- April 13, 2018
- Posted by: CSR-in-Action
- Category: Insights
Nigeria’s Corporate Social Responsibility literature is replete with copious examples of failed and abandoned development projects running into huge millions of naira. Human Rights Watch states in one of its reports that almost every community in the Delta area of Nigeria has a failed, abandoned or non-functioning water or electricity scheme sponsored by multinational oil companies (MOCs). London based International Institute for Environment and Development (IIED) in putting a cost to the losses revealed that in Africa, about $360 million has been spent on building boreholes and wells that have become useless because they were not properly maintained. From Egypt to Ghana and Liberia, every country on the African continent has its own fair share of failed and abandoned CSR projects.
While corruption, absence of government support and poor planning have been identified as some of the causes of CSR project failure, one that stands out conspicuously and widely accepted as the major cause of failure is the insensitivity of corporates to the voice and input of the stakeholders who these projects are meant to help. While needs assumption can be a winning strategy in business, it often fails awfully when incorporated into CSR project processes.
A case in point is that of a multinational oil company exploring oil in Nigerian waters which decided as part of its CSR to build a fish processing plant in one of its host communities in Akwa Ibom state to empower people in the community. Unfortunately, the plant stands empty and unused because it is constructed a long distance from trade markets, lacks electricity for cold fish storage and lacks qualified personnel to effectively manage it in and around the community. The money, time and vital resources that went into this project could have been saved or expended on a thriving project if the company had consulted properly with the people of the community instead of assuming their needs.

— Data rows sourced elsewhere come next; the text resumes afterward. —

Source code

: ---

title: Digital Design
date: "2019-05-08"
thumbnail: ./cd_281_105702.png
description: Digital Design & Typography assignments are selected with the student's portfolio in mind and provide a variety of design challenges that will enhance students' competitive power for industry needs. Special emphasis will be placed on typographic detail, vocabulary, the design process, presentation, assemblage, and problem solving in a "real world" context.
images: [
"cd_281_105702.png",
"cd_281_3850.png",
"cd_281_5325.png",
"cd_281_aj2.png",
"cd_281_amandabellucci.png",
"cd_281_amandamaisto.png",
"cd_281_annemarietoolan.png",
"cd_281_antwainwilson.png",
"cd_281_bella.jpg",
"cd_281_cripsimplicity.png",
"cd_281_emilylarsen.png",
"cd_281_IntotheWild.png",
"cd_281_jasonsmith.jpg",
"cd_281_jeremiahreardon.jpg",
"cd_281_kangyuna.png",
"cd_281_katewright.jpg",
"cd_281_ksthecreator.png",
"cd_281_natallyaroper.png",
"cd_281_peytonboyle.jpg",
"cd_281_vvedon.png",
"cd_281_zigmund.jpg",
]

However, the company learnt lessons from such failed projects and for subsequent projects invested in stakeholder engagement using participatory rural appraisal (PRA) to determine the specific needs of people. This afforded the people a chance to have a hand in developing the project plans. This process facilitated project success and efficiency while also solidifying the relationship between the company and its host communities and saving the company a lot of money and time.
The case cited above typically underscores the need for corporates to pay crucial attention to local engagement before committing to CSR projects. Ask the people what their most pressing needs are and liaise with them on how best they think the needs can be met. This gives the beneficiaries a sense of responsibility and enhances project sustainability as beneficiaries own the projects and maintain them long after handing over giving that their own resources also contributed to the success of the project. Moreover, like it’s been mentioned earlier, it also saves corporates’ time and resources as the locals can be co-opted to use their expertise, time and influence to foster progress. Furthermore, engaging stakeholders is also a form of risk management as it fortifies the relationship between locals and corporates thereby making cases of conflict and security a rarity.
However, while choosing a bottom-up approach rather than a top-bottom one, we must be careful not to be blinded by the engagement euphoria. Too much consultation is as detrimental to project success as little engagement and sometimes those with the loudest voice do not really speak the mind of the community but seek to feed their own parochial interests; the more reason why corporates should employ the services of skilled and experienced CSR service providers to help them navigate the slippery interstices of stakeholder engagement. Plan your stakeholder engagement painstakingly, consult with stakeholders early enough, open vertical and horizontal channels of communication and most importantly, build relationships with your stakeholders.
- Causes of failure and abandonment of projects and project deliverables in Africa. PM World Journal Vol. VI Issue 1. Chima Okereke, January 2017.
- Why stakeholder engagement is an important aspect of project management. Kahootz Online. John Glover, January 2015.
- How to effectively manage and engage project stakeholders (checklist). Software Advice. Eillen O’Loughlin, 2016.